Kant's indefinitude claim overall In the SEP article on Kant's critique of metaphysics, it says at one point:

Obviously, the success of the proofs depends on the legitimacy of the exclusive disjunction agreed to by both parties. Both parties, that is, assume that “there is a world,” and that it is, for example, “either finite or infinite.” Herein lies the problem, according to Kant. The world is, for Kant, neither finite nor infinite. The opposition between these two alternatives is merely dialectical.
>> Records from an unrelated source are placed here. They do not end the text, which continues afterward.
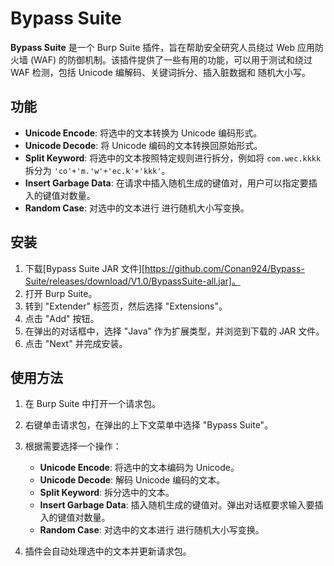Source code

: # Bypass Suite

**Bypass Suite** 是一个 Burp Suite 插件，旨在帮助安全研究人员绕过 Web 应用防火墙 (WAF) 的防御机制。该插件提供了一些有用的功能，可以用于测试和绕过 WAF 检测，包括 Unicode 编解码、关键词拆分、插入脏数据和 随机大小写。

## 功能

- **Unicode Encode**: 将选中的文本转换为 Unicode 编码形式。
- **Unicode Decode**: 将 Unicode 编码的文本转换回原始形式。
- **Split Keyword**: 将选中的文本按照特定规则进行拆分，例如将 `com.wec.kkkk` 拆分为 `'co'+'m.'w'+'ec.k'+'kkk'`。
- **Insert Garbage Data**: 在请求中插入随机生成的键值对，用户可以指定要插入的键值对数量。
- **Random Case**: 对选中的文本进行 进行随机大小写变换。

## 安装

1. 下载[Bypass Suite JAR 文件][https://github.com/Conan924/Bypass-Suite/releases/download/V1.0/BypassSuite-all.jar]。
2. 打开 Burp Suite。
3. 转到 "Extender" 标签页，然后选择 "Extensions"。
4. 点击 "Add" 按钮。
5. 在弹出的对话框中，选择 "Java" 作为扩展类型，并浏览到下载的 JAR 文件。
6. 点击 "Next" 并完成安装。

## 使用方法

1. 在 Burp Suite 中打开一个请求包。
2. 右键单击请求包，在弹出的上下文菜单中选择 "Bypass Suite"。
3. 根据需要选择一个操作：
   - **Unicode Encode**: 将选中的文本编码为 Unicode。
   - **Unicode Decode**: 解码 Unicode 编码的文本。
   - **Split Keyword**: 拆分选中的文本。
   - **Insert Garbage Data**: 插入随机生成的键值对。弹出对话框要求输入要插入的键值对数量。
   - **Random Case**: 对选中的文本进行 进行随机大小写变换。

4. 插件会自动处理选中的文本并更新请求包。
In the cosmological debates, each party to the dispute falls prey to the ambiguity in the idea of the world.

Another SEP article on infinitesimals says:

And for appearances, Kant maintains, divisions into parts are not completable in experience, with the result that such divisions can be considered, in a startling phrase, “neither finite nor infinite”. It follows that, for appearances, both Thesis and Antithesis are false.

Later in the Critique Kant enlarges on the issue of divisibility, asserting that, while each part generated by a sequence of divisions of an intuited whole is given with the whole, the sequence’s incompletability prevents it from forming a whole; a fortiori no such sequence can be claimed to be actually infinite.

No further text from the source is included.